• [ABOUT THIS EXERCISE] Taking the line with "Pull requests are" as the first and the line with "## My top-5 list" as the last, set down the lines below exactly, pictures excluded.

• [PROVIDED INFORMATION]
* * *

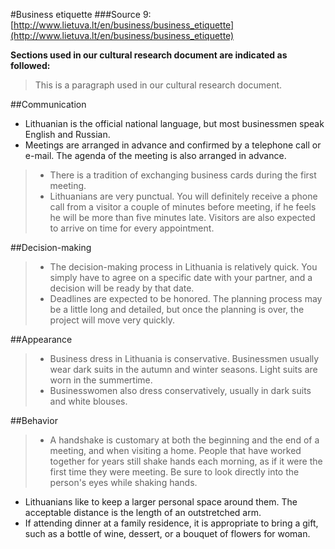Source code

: #Business etiquette
###Source 9: [http://www.lietuva.lt/en/business/business_etiquette](http://www.lietuva.lt/en/business/business_etiquette)

__Sections used in our cultural research document are indicated as followed:__
>  This is a paragraph used in our cultural research document.

##Communication

* Lithuanian is the official national language, but most businessmen speak English and Russian.
* Meetings are arranged in advance and confirmed by a telephone call or e-mail. The agenda of the meeting is also arranged in advance.

> * There is a tradition of exchanging business cards during the first meeting.
> * Lithuanians are very punctual. You will definitely receive a phone call from a visitor a couple of minutes before meeting, if he feels he will be more than five minutes late. Visitors are also expected to arrive on time for every appointment.

##Decision-making

> * The decision-making process in Lithuania is relatively quick. You simply have to agree on a specific date with your partner, and a decision will be ready by that date.
> * Deadlines are expected to be honored. The planning process may be a little long and detailed, but once the planning is over, the project will move very quickly.

##Appearance

> * Business dress in Lithuania is conservative. Businessmen usually wear dark suits in the autumn and winter seasons. Light suits are worn in the summertime.
> * Businesswomen also dress conservatively, usually in dark suits and white blouses.

##Behavior

> * A handshake is customary at both the beginning and the end of a meeting, and when visiting a home. People that have worked together for years still shake hands each morning, as if it were the first time they were meeting. Be sure to look directly into the person's eyes while shaking hands.
* Lithuanians like to keep a larger personal space around them. The acceptable distance is the length of an outstretched arm.
* If attending dinner at a family residence, it is appropriate to bring a gift, such as a bottle of wine, dessert, or a bouquet of flowers for woman.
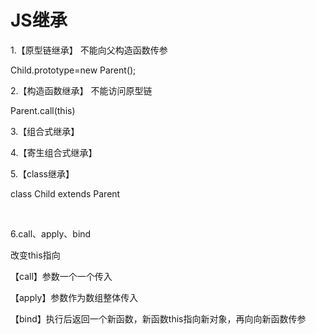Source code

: # JS继承
1.【原型链继承】 不能向父构造函数传参

Child.prototype=new Parent();

2.【构造函数继承】 不能访问原型链

Parent.call(this)

3.【组合式继承】

4.【寄生组合式继承】 

5.【class继承】 

class Child extends Parent

 

6.call、apply、bind

改变this指向

【call】参数一个一个传入

【apply】参数作为数组整体传入

【bind】执行后返回一个新函数，新函数this指向新对象，再向向新函数传参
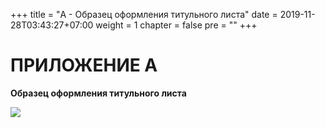 +++
title = "А - Образец оформления титульного листа"
date = 2019-11-28T03:43:27+07:00
weight = 1
chapter = false
pre = ""
+++

# ПРИЛОЖЕНИЕ А

**Образец оформления титульного листа**

![](/food-organizations/images/media2/p1-1.png)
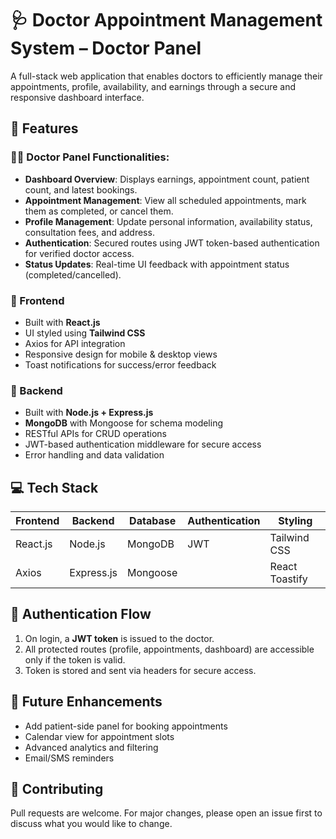 # 🩺 Doctor Appointment Management System – Doctor Panel

A full-stack web application that enables doctors to efficiently manage their appointments, profile, availability, and earnings through a secure and responsive dashboard interface.

## 🚀 Features

### 👨‍⚕️ Doctor Panel Functionalities:
- **Dashboard Overview**: Displays earnings, appointment count, patient count, and latest bookings.
- **Appointment Management**: View all scheduled appointments, mark them as completed, or cancel them.
- **Profile Management**: Update personal information, availability status, consultation fees, and address.
- **Authentication**: Secured routes using JWT token-based authentication for verified doctor access.
- **Status Updates**: Real-time UI feedback with appointment status (completed/cancelled).

### 📱 Frontend
- Built with **React.js**
- UI styled using **Tailwind CSS**
- Axios for API integration
- Responsive design for mobile & desktop views
- Toast notifications for success/error feedback

### 🔧 Backend
- Built with **Node.js + Express.js**
- **MongoDB** with Mongoose for schema modeling
- RESTful APIs for CRUD operations
- JWT-based authentication middleware for secure access
- Error handling and data validation

## 💻 Tech Stack

| Frontend      | Backend       | Database | Authentication | Styling       |
|---------------|---------------|----------|----------------|----------------|
| React.js      | Node.js       | MongoDB  | JWT            | Tailwind CSS   |
| Axios         | Express.js    | Mongoose |                | React Toastify |

## 🔐 Authentication Flow

1. On login, a **JWT token** is issued to the doctor.
2. All protected routes (profile, appointments, dashboard) are accessible only if the token is valid.
3. Token is stored and sent via headers for secure access.

## 🧠 Future Enhancements
- Add patient-side panel for booking appointments
- Calendar view for appointment slots
- Advanced analytics and filtering
- Email/SMS reminders

## 🤝 Contributing
Pull requests are welcome. For major changes, please open an issue first to discuss what you would like to change.


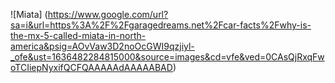 ![Miata] (https://www.google.com/url?sa=i&url=https%3A%2F%2Fgaragedreams.net%2Fcar-facts%2Fwhy-is-the-mx-5-called-miata-in-north-america&psig=AOvVaw3D2noOcGWI9qzjiyl-_ofe&ust=1636482284815000&source=images&cd=vfe&ved=0CAsQjRxqFwoTCIiepNyxifQCFQAAAAAdAAAAABAD)
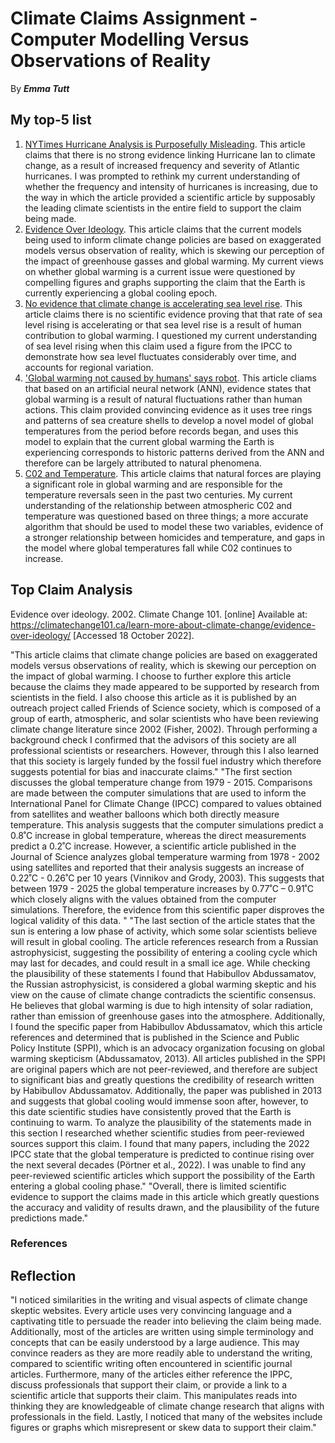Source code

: # Climate Claims Assignment - Computer Modelling Versus Observations of Reality
By ***Emma Tutt***
 
## My top-5 list
1. [NYTimes Hurricane Analysis is Purposefully Misleading](https://wattsupwiththat.com/2022/09/30/nytimes-hurricane-analysis-is-purposefully-misleading/). This article claims that there is no strong evidence linking Hurricane Ian to climate change, as a result of increased frequency and severity of Atlantic hurricanes. I was prompted to rethink my current understanding of whether the frequency and intensity of hurricanes is increasing, due to the way in which the article provided a scientific article by supposably the leading climate scientists in the entire field to support the claim being made.
2. [Evidence Over Ideology](https://climatechange101.ca/learn-more-about-climate-change/evidence-over-ideology/). This article claims that the current models being used to inform climate change policies are based on exaggerated models versus observation of reality, which is skewing our perception of the impact of greenhouse gasses and global warming. My current views on whether global warming is a current issue were questioned by compelling figures and graphs supporting the claim that the Earth is currently experiencing a global cooling epoch. 
3. [No evidence that climate change is accelerating sea level rise](https://www.scienceunderattack.com/blog/2019/9/23/no-evidence-that-climate-change-is-accelerating-sea-level-rise-35). This article claims there is no scientific evidence proving that that rate of sea level rising is accelerating or that sea level rise is a result of human contribution to global warming. I questioned my current understanding of sea level rising when this claim used a figure from the IPCC to demonstrate how sea level fluctuates considerably over time, and accounts for regional variation.
4. ['Global warming not caused by humans' says robot](https://www.energylivenews.com/2017/08/25/global-warming-not-caused-by-humans-says-robot/). This article cliams that based on an artificial neural network (ANN), evidence states that global warming is a result of natural fluctuations rather than human actions. This claim provided convincing evidence as it uses tree rings and patterns of sea creature shells to develop a novel model of global temperatures from the period before records began, and uses this model to explain that the current global warming the Earth is experiencing corresponds to historic patterns derived from the ANN and therefore can be largely attributed to natural phenomena. 
5. [C02 and Temperature](http://www.co2science.org/articles/V24/nov/a1.php). This article claims that natural forces are playing a significant role in global warming and are responsible for the temperature reversals seen in the past two centuries. My current understanding of the relationship between atmospheric C02 and temperature was questioned based on three things; a more accurate algorithm that should be used to model these two variables, evidence of a stronger relationship between homicides and temperature, and gaps in the model where global temperatures fall while C02 continues to increase.   

## Top Claim Analysis
Evidence over ideology. 2002. Climate Change 101. [online] Available at: https://climatechange101.ca/learn-more-about-climate-change/evidence-over-ideology/ [Accessed 18 October 2022]. 

"This article claims that climate change policies are based on exaggerated models versus observations of reality, which is skewing our perception on the impact of global warming. I choose to further explore this article because the claims they made appeared to be supported by research from scientists in the field. I also choose this article as it is published by an outreach project called Friends of Science society, which is composed of a group of earth, atmospheric, and solar scientists who have been reviewing climate change literature since 2002 (Fisher, 2002). Through performing a background check I confirmed that the advisors of this society are all professional scientists or researchers. However, through this I also learned that this society is largely funded by the fossil fuel industry which therefore suggests potential for bias and inaccurate claims."
"The first section discusses the global temperature change from 1979 - 2015. Comparisons are made between the computer simulations that are used to inform the International Panel for Climate Change (IPCC) compared to values obtained from satellites and weather balloons which both directly measure temperature. This analysis suggests that the computer simulations predict a 0.8˚C increase in global temperature, whereas the direct measurements predict a 0.2˚C increase. However, a scientific article published in the Journal of Science analyzes global temperature warming from 1978 - 2002 using satellites and reported that their analysis suggests an increase of 0.22˚C - 0.26˚C per 10 years (Vinnikov and Grody, 2003). This suggests that between 1979 - 2025 the global temperature increases by 0.77˚C – 0.91˚C which closely aligns with the values obtained from the computer simulations. Therefore, the evidence from this scientific paper disproves the logical validity of this data. "
"The last section of the article states that the sun is entering a low phase of activity, which some solar scientists believe will result in global cooling. The article references research from a Russian astrophysicist, suggesting the possibility of entering a cooling cycle which may last for decades, and could result in a small ice age. While checking the plausibility of these statements I found that Habibullov Abdussamatov, the Russian astrophysicist, is considered a global warming skeptic and his view on the cause of climate change contradicts the scientific consensus. He believes that global warming is due to high intensity of solar radiation, rather than emission of greenhouse gases into the atmosphere. Additionally, I found the specific paper from Habibullov Abdussamatov, which this article references and determined that is published in the Science and Public Policy Institute (SPPI), which is an advocacy organization focusing on global warming skepticism (Abdussamatov, 2013). All articles published in the SPPI are original papers which are not peer-reviewed, and therefore are subject to significant bias and greatly questions the credibility of research written by Habibullov Abdussamatov. Additionally, the paper was published in 2013 and suggests that global cooling would immense soon after, however, to this date scientific studies have consistently proved that the Earth is continuing to warm. To analyze the plausibility of the statements made in this section I researched whether scientific studies from peer-reviewed sources support this claim. I found that many papers, including the 2022 IPCC state that the global temperature is predicted to continue rising over the next several decades (Pörtner et al., 2022). I was unable to find any peer-reviewed scientific articles which support the possibility of the Earth entering a global cooling phase."
"Overall, there is limited scientific evidence to support the claims made in this article which greatly questions the accuracy and validity of results drawn, and the plausibility of the future predictions made."
### References 


## Reflection 
"I noticed similarities in the writing and visual aspects of climate change skeptic websites. Every article uses very convincing language and a captivating title to persuade the reader into believing the claim being made. Additionally, most of the articles are written using simple terminology and concepts that can be easily understood by a large audience. This may convince readers as they are more readily able to understand the writing, compared to scientific writing often encountered in scientific journal articles. Furthermore, many of the articles either reference the IPPC, discuss professionals that support their claim, or provide a link to a scientific article that supports their claim. This manipulates reads into thinking they are knowledgeable of climate change research that aligns with professionals in the field. Lastly, I noticed that many of the websites include figures or graphs which misrepresent or skew data to support their claim."    
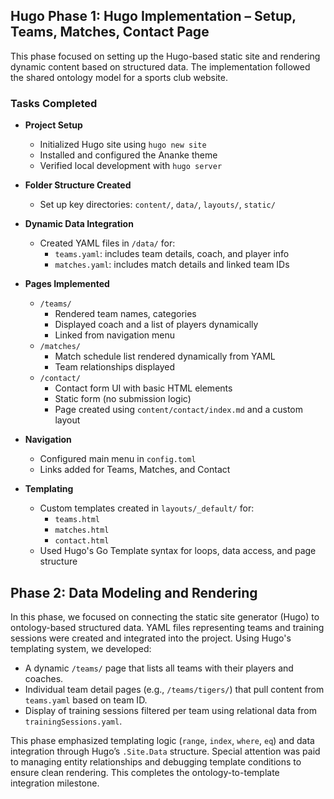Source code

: 
## Hugo Phase 1: Hugo Implementation – Setup, Teams, Matches, Contact Page

This phase focused on setting up the Hugo-based static site and rendering dynamic content based on structured data. The implementation followed the shared ontology model for a sports club website.

###  Tasks Completed

- **Project Setup**
  - Initialized Hugo site using `hugo new site`
  - Installed and configured the Ananke theme
  - Verified local development with `hugo server`

- **Folder Structure Created**
  - Set up key directories: `content/`, `data/`, `layouts/`, `static/`

- **Dynamic Data Integration**
  - Created YAML files in `/data/` for:
    - `teams.yaml`: includes team details, coach, and player info
    - `matches.yaml`: includes match details and linked team IDs

- **Pages Implemented**
  - `/teams/`
    - Rendered team names, categories
    - Displayed coach and a list of players dynamically
    - Linked from navigation menu
  - `/matches/`
    - Match schedule list rendered dynamically from YAML
    - Team relationships displayed
  - `/contact/`
    - Contact form UI with basic HTML elements
    - Static form (no submission logic)
    - Page created using `content/contact/index.md` and a custom layout

- **Navigation**
  - Configured main menu in `config.toml`
  - Links added for Teams, Matches, and Contact

- **Templating**
  - Custom templates created in `layouts/_default/` for:
    - `teams.html`
    - `matches.html`
    - `contact.html`
  - Used Hugo's Go Template syntax for loops, data access, and page structure

## Phase 2: Data Modeling and Rendering

In this phase, we focused on connecting the static site generator (Hugo) to ontology-based structured data. YAML files representing teams and training sessions were created and integrated into the project. Using Hugo's templating system, we developed:

- A dynamic `/teams/` page that lists all teams with their players and coaches.
- Individual team detail pages (e.g., `/teams/tigers/`) that pull content from `teams.yaml` based on team ID.
- Display of training sessions filtered per team using relational data from `trainingSessions.yaml`.

This phase emphasized templating logic (`range`, `index`, `where`, `eq`) and data integration through Hugo’s `.Site.Data` structure. Special attention was paid to managing entity relationships and debugging template conditions to ensure clean rendering. This completes the ontology-to-template integration milestone.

* * *

• [FINISHED EXERCISE]
Pull requests are welcome. For major changes, please open an issue first to discuss what you would like to change.


 ![Miata] (https://www.google.com/url?sa=i&url=https%3A%2F%2Fgaragedreams.net%2Fcar-facts%2Fwhy-is-the-mx-5-called-miata-in-north-america&psig=AOvVaw3D2noOcGWI9qzjiyl-_ofe&ust=1636482284815000&source=images&cd=vfe&ved=0CAsQjRxqFwoTCIiepNyxifQCFQAAAAAdAAAAABAD)
Source code

: # Climate Claims Assignment - Computer Modelling Versus Observations of Reality
By ***Emma Tutt***
 
## My top-5 list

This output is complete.